Then there’s her view on sin. Well, that’s my word – and God’s – for it. That’s not really an operative concept for her purposes, though. She falls into the usual liberal paradigm (is that diplomatic enough?) of choosing to emphasize God’s love while ignoring the reality and implications of His holiness. Jesus was soft on crime. [Ch. 14; p. 183]

Well…no. It’s a nice turn of phrase, and something we all wish was true, in our human and selfish and fallen way, but there’s nothing in the Bible to support that view. He is “soft” on criminals, but He detests “crime.”

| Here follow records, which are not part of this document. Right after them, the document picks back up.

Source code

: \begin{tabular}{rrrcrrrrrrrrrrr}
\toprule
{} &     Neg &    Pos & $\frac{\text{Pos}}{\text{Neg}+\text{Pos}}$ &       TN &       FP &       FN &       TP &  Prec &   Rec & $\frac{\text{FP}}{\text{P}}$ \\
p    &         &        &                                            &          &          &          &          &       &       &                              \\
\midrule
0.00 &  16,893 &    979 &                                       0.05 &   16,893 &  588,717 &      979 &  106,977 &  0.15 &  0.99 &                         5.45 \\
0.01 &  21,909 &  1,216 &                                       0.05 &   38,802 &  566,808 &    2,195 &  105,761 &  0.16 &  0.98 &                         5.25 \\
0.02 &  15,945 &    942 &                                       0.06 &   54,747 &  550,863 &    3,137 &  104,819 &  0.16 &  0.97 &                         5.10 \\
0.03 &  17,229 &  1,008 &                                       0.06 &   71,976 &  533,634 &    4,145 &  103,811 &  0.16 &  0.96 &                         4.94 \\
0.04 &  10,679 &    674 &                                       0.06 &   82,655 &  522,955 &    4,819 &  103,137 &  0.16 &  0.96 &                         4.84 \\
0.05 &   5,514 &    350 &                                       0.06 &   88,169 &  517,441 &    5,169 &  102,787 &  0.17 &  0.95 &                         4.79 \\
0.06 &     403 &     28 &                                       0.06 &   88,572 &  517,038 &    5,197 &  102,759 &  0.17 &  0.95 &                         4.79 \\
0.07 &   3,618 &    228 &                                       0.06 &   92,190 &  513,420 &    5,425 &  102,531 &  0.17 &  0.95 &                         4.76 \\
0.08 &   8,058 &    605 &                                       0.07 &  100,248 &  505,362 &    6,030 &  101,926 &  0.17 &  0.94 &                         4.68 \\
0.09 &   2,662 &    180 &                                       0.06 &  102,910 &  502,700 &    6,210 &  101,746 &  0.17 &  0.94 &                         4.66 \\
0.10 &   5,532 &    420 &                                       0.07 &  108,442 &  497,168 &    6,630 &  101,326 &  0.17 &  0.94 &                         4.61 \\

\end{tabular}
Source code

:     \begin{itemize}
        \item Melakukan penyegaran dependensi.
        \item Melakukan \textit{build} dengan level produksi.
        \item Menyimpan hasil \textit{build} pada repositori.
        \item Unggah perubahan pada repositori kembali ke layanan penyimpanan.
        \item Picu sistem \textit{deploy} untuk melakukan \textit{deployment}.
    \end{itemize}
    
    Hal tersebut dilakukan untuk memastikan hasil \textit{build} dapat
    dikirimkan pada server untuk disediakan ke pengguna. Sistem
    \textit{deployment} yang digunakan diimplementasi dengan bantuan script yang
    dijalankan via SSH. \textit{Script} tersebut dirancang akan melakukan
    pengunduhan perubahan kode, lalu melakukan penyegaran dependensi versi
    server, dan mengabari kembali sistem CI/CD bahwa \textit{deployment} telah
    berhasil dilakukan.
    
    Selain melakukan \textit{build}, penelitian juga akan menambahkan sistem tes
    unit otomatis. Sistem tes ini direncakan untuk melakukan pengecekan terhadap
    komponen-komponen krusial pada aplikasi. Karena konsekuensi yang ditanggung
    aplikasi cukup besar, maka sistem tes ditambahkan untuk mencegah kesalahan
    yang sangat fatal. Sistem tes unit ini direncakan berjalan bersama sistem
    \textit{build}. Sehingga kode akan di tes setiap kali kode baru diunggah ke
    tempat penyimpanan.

In the end, if you can get past her political rantings and her skewed and New Age-y version of the Gospel, you’re left with stories that are, by turns, hilarious, heart-rending, infuriating, depressing and encouraging. If you’re easily offended by vulgar language, especially when used in conjunction with spiritual themes, you might want to take a pass. (After all, it was Lamott who described her conversion experience in Traveling Mercies thusly: “…I stood there for a minute, and then I hung my head and said, ‘F**k it: I quit.’ I took a long deep breath and said out loud, ‘All right. You can come in.'”)

Anne Lamott remains one of my favorite writers because her narrative and observational skills are superb. She writes from her heart, and I give her credit for that. But the skewed doctrine and caustic political attacks leave me wishing that I didn’t know her heart quite so well.